Early and midseason varieties in Florida are forecast at 81.0 million boxes (3.65 million tons), down 4 percent from last month and 36 percent below the previous season.
The drop rate, at 18 percent, is above the past ten seasons for the early-midseason fruit.
Florida's Valencia forecast is 72.0 million boxes (3.24 million tons), down 8 percent from the February forecast and 38 percent below last season's final utilization. Florida's average Valencia drop rate is increased from last month to 24 percent. Although not a record for a non-freeze year, it is the highest drop rate since the 1990-91 season.
Valencia fruit size is less than projected last month and is smaller than nine of the last ten seasons.
USDA statistician Jorge Garcia-Pratts, explained to FoodNavigatorUSA.com in January that the terrible storms last year were one of the key reasons for the high drop in the orange harvest. However, he added that before the atrocious weather hit, farmers had forecast that 2004/05 was going to be a bumper crop and this could be a further reason for the decline. "Before a big crop the fruit tends to be smaller and this, in conjunction with the storms which stressed the trees, could be responsible for the reduced crop," he explained.

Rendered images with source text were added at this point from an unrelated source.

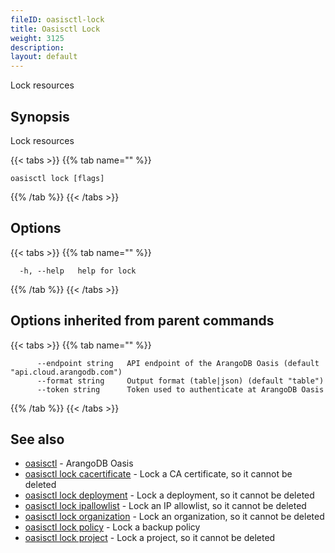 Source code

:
 ```yaml
---
fileID: oasisctl-lock
title: Oasisctl Lock
weight: 3125
description: 
layout: default
---
```

Lock resources

## Synopsis

Lock resources

{{< tabs >}}
{{% tab name="" %}}
```
oasisctl lock [flags]
```
{{% /tab %}}
{{< /tabs >}}

## Options

{{< tabs >}}
{{% tab name="" %}}
```
  -h, --help   help for lock
```
{{% /tab %}}
{{< /tabs >}}

## Options inherited from parent commands

{{< tabs >}}
{{% tab name="" %}}
```
      --endpoint string   API endpoint of the ArangoDB Oasis (default "api.cloud.arangodb.com")
      --format string     Output format (table|json) (default "table")
      --token string      Token used to authenticate at ArangoDB Oasis
```
{{% /tab %}}
{{< /tabs >}}

## See also

* [oasisctl](../oasisctl-options)	 - ArangoDB Oasis
* [oasisctl lock cacertificate](oasisctl-lock-cacertificate)	 - Lock a CA certificate, so it cannot be deleted
* [oasisctl lock deployment](oasisctl-lock-deployment)	 - Lock a deployment, so it cannot be deleted
* [oasisctl lock ipallowlist](oasisctl-lock-ipallowlist)	 - Lock an IP allowlist, so it cannot be deleted
* [oasisctl lock organization](oasisctl-lock-organization)	 - Lock an organization, so it cannot be deleted
* [oasisctl lock policy](oasisctl-lock-policy)	 - Lock a backup policy
* [oasisctl lock project](oasisctl-lock-project)	 - Lock a project, so it cannot be deleted


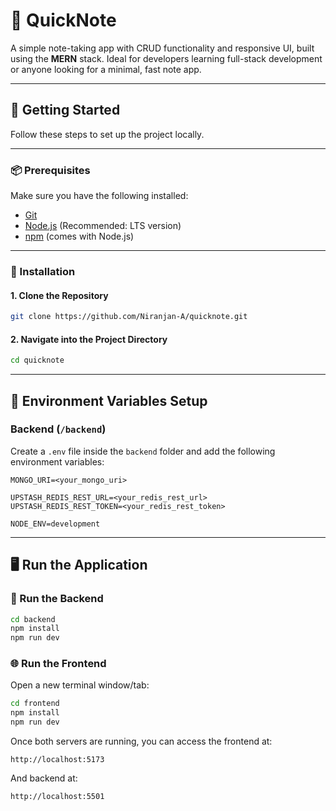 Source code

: # 📝 QuickNote

A simple note-taking app with CRUD functionality and responsive UI, built using the **MERN** stack. Ideal for developers learning full-stack development or anyone looking for a minimal, fast note app.

---

## 🚀 Getting Started

Follow these steps to set up the project locally.

---

### 📦 Prerequisites

Make sure you have the following installed:

- [Git](https://git-scm.com/)
- [Node.js](https://nodejs.org/) (Recommended: LTS version)
- [npm](https://www.npmjs.com/) (comes with Node.js)

---

### 🔧 Installation

#### 1. Clone the Repository

```bash
git clone https://github.com/Niranjan-A/quicknote.git
```

#### 2. Navigate into the Project Directory

```bash
cd quicknote
```

---

## 🧪 Environment Variables Setup

### Backend (`/backend`)

Create a `.env` file inside the `backend` folder and add the following environment variables:

```env
MONGO_URI=<your_mongo_uri>

UPSTASH_REDIS_REST_URL=<your_redis_rest_url>
UPSTASH_REDIS_REST_TOKEN=<your_redis_rest_token>

NODE_ENV=development
```

---

## 🖥️ Run the Application

### 🔁 Run the Backend

```bash
cd backend
npm install
npm run dev
```

### 🌐 Run the Frontend

Open a new terminal window/tab:

```bash
cd frontend
npm install
npm run dev
```

Once both servers are running, you can access the frontend at:

```
http://localhost:5173
```
And backend at:
```
http://localhost:5501
```
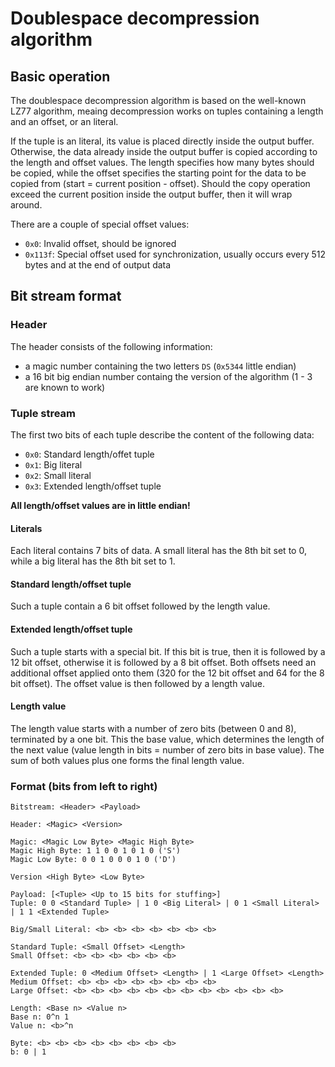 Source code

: # Doublespace decompression algorithm

## Basic operation

The doublespace decompression algorithm is based on the well-known LZ77 algorithm,
meaing decompression works on tuples containing a length and an offset, or an literal.

If the tuple is an literal, its value is placed directly inside the output buffer. Otherwise,
the data already inside the output buffer is copied according to the length and offset values.
The length specifies how many bytes should be copied, while the offset specifies the starting
point for the data to be copied from (start = current position - offset).
Should the copy operation exceed the current position inside the output buffer, then it will
wrap around.

There are a couple of special offset values:
* `0x0`: Invalid offset, should be ignored
* `0x113f`: Special offset used for synchronization, usually occurs every 512 bytes and at the
            end of output data

## Bit stream format

### Header

The header consists of the following information:
* a magic number containing the two letters `DS` (`0x5344` little endian)
* a 16 bit big endian number containg the version of the algorithm (1 - 3 are known to work)

### Tuple stream

The first two bits of each tuple describe the content of the following data:
* `0x0`: Standard length/offet tuple
* `0x1`: Big literal
* `0x2`: Small literal
* `0x3`: Extended length/offset tuple

**All length/offset values are in little endian!**

#### Literals

Each literal contains 7 bits of data. A small literal has the 8th bit set to 0, while a big
literal has the 8th bit set to 1.

#### Standard length/offset tuple

Such a tuple contain a 6 bit offset followed by the length value.

#### Extended length/offset tuple

Such a tuple starts with a special bit. If this bit is true, then it is followed by a 12 bit offset,
otherwise it is followed by a 8 bit offset. Both offsets need an additional offset applied onto them
(320 for the 12 bit offset and 64 for the 8 bit offset). The offset value is then followed by a length
value.

#### Length value

The length value starts with a number of zero bits (between 0 and 8), terminated by a one bit. This the base value,
which determines the length of the next value (value length in bits = number of zero bits in base value). The sum
of both values plus one forms the final length value.

### Format (bits from left to right)

```
Bitstream: <Header> <Payload>

Header: <Magic> <Version>

Magic: <Magic Low Byte> <Magic High Byte>
Magic High Byte: 1 1 0 0 1 0 1 0 ('S')
Magic Low Byte: 0 0 1 0 0 0 1 0 ('D')

Version <High Byte> <Low Byte>

Payload: [<Tuple> <Up to 15 bits for stuffing>]
Tuple: 0 0 <Standard Tuple> | 1 0 <Big Literal> | 0 1 <Small Literal> | 1 1 <Extended Tuple>

Big/Small Literal: <b> <b> <b> <b> <b> <b> <b>

Standard Tuple: <Small Offset> <Length>
Small Offset: <b> <b> <b> <b> <b> <b>

Extended Tuple: 0 <Medium Offset> <Length> | 1 <Large Offset> <Length>
Medium Offset: <b> <b> <b> <b> <b> <b> <b> <b>
Large Offset: <b> <b> <b> <b> <b> <b> <b> <b> <b> <b> <b> <b>

Length: <Base n> <Value n>
Base n: 0^n 1
Value n: <b>^n

Byte: <b> <b> <b> <b> <b> <b> <b> <b>
b: 0 | 1
``` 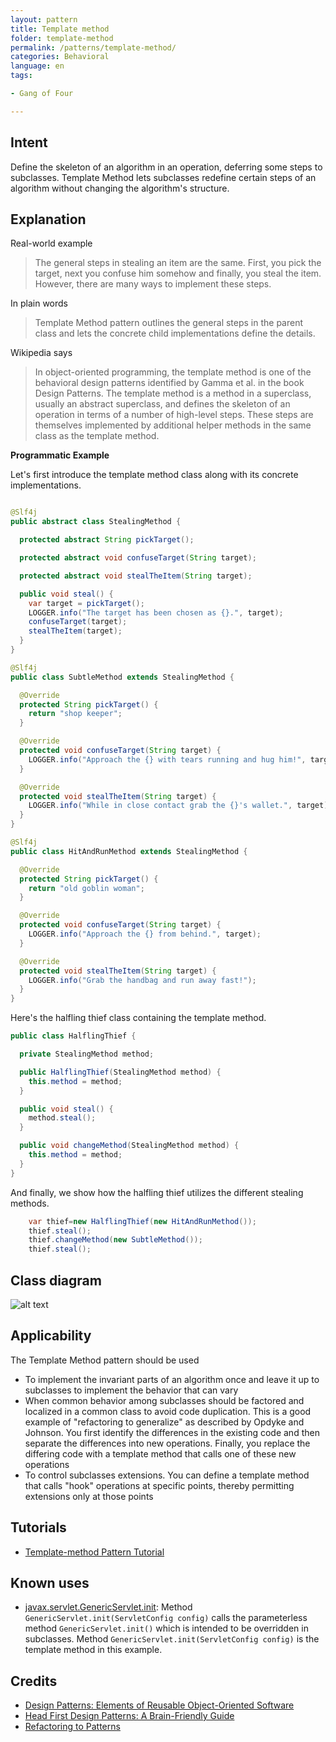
 ```yaml
---
layout: pattern
title: Template method
folder: template-method
permalink: /patterns/template-method/
categories: Behavioral
language: en
tags:

- Gang of Four

---
```


## Intent

Define the skeleton of an algorithm in an operation, deferring some steps to subclasses. Template
Method lets subclasses redefine certain steps of an algorithm without changing the algorithm's
structure.

## Explanation

Real-world example

> The general steps in stealing an item are the same. First, you pick the target, next you confuse
> him somehow and finally, you steal the item. However, there are many ways to implement these
> steps.

In plain words

> Template Method pattern outlines the general steps in the parent class and lets the concrete child
> implementations define the details.

Wikipedia says

> In object-oriented programming, the template method is one of the behavioral design patterns
> identified by Gamma et al. in the book Design Patterns. The template method is a method in a
> superclass, usually an abstract superclass, and defines the skeleton of an operation in terms of
> a number of high-level steps. These steps are themselves implemented by additional helper methods
> in the same class as the template method.

**Programmatic Example**

Let's first introduce the template method class along with its concrete implementations.

```java

@Slf4j
public abstract class StealingMethod {

  protected abstract String pickTarget();

  protected abstract void confuseTarget(String target);

  protected abstract void stealTheItem(String target);

  public void steal() {
    var target = pickTarget();
    LOGGER.info("The target has been chosen as {}.", target);
    confuseTarget(target);
    stealTheItem(target);
  }
}

@Slf4j
public class SubtleMethod extends StealingMethod {

  @Override
  protected String pickTarget() {
    return "shop keeper";
  }

  @Override
  protected void confuseTarget(String target) {
    LOGGER.info("Approach the {} with tears running and hug him!", target);
  }

  @Override
  protected void stealTheItem(String target) {
    LOGGER.info("While in close contact grab the {}'s wallet.", target);
  }
}

@Slf4j
public class HitAndRunMethod extends StealingMethod {

  @Override
  protected String pickTarget() {
    return "old goblin woman";
  }

  @Override
  protected void confuseTarget(String target) {
    LOGGER.info("Approach the {} from behind.", target);
  }

  @Override
  protected void stealTheItem(String target) {
    LOGGER.info("Grab the handbag and run away fast!");
  }
}
```

Here's the halfling thief class containing the template method.

```java
public class HalflingThief {

  private StealingMethod method;

  public HalflingThief(StealingMethod method) {
    this.method = method;
  }

  public void steal() {
    method.steal();
  }

  public void changeMethod(StealingMethod method) {
    this.method = method;
  }
}
```

And finally, we show how the halfling thief utilizes the different stealing methods.

```java
    var thief=new HalflingThief(new HitAndRunMethod());
    thief.steal();
    thief.changeMethod(new SubtleMethod());
    thief.steal();
```

## Class diagram

![alt text](/etc/template_method_urm.png "Template Method")

## Applicability

The Template Method pattern should be used

* To implement the invariant parts of an algorithm once and leave it up to subclasses to implement
  the behavior that can vary
* When common behavior among subclasses should be factored and localized in a common class to avoid
  code duplication. This is a good example of "refactoring to generalize" as described by Opdyke and
  Johnson. You first identify the differences in the existing code and then separate the differences
  into new operations. Finally, you replace the differing code with a template method that calls one
  of these new operations
* To control subclasses extensions. You can define a template method that calls "hook" operations at
  specific points, thereby permitting extensions only at those points

## Tutorials

* [Template-method Pattern Tutorial](https://www.journaldev.com/1763/template-method-design-pattern-in-java)

## Known uses

* [javax.servlet.GenericServlet.init](https://jakarta.ee/specifications/servlet/4.0/apidocs/javax/servlet/GenericServlet.html#init--):
  Method `GenericServlet.init(ServletConfig config)` calls the parameterless
  method `GenericServlet.init()` which is intended to be overridden in subclasses.
  Method `GenericServlet.init(ServletConfig config)` is the template method in this example.

## Credits

* [Design Patterns: Elements of Reusable Object-Oriented Software](https://www.amazon.com/gp/product/0201633612/ref=as_li_tl?ie=UTF8&camp=1789&creative=9325&creativeASIN=0201633612&linkCode=as2&tag=javadesignpat-20&linkId=675d49790ce11db99d90bde47f1aeb59)
* [Head First Design Patterns: A Brain-Friendly Guide](https://www.amazon.com/gp/product/0596007124/ref=as_li_tl?ie=UTF8&camp=1789&creative=9325&creativeASIN=0596007124&linkCode=as2&tag=javadesignpat-20&linkId=6b8b6eea86021af6c8e3cd3fc382cb5b)
* [Refactoring to Patterns](https://www.amazon.com/gp/product/0321213351/ref=as_li_tl?ie=UTF8&camp=1789&creative=9325&creativeASIN=0321213351&linkCode=as2&tag=javadesignpat-20&linkId=2a76fcb387234bc71b1c61150b3cc3a7)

However, he noted that this has not caused a shortage of fruit because there was a record production last year.
"Processors had a large inventory and are combining last and this year's crop," he said, though noted that prices have been pushed above the norm.
Susan Pollack, the agricultural economist specializing in citrus fruits at the Economic Research Service told FoodNavigatorUSA.com, that about 95 percent of the oranges in Florida go to make orange juice.
"While growers can average about $8 per 76-pound box for fresh oranges during an average season, they are not able to cover their production and transportation costs for those oranges they sell for processing," she said.
Garcia-Pratts added that it was too early to tell whether there would be any effect on next year's crop, but thought it unlikely as most of the trees damaged by the storm were older ones and therefore, he suggested would have likely been replaced in any case.
"There are too many variables to take into consideration at present."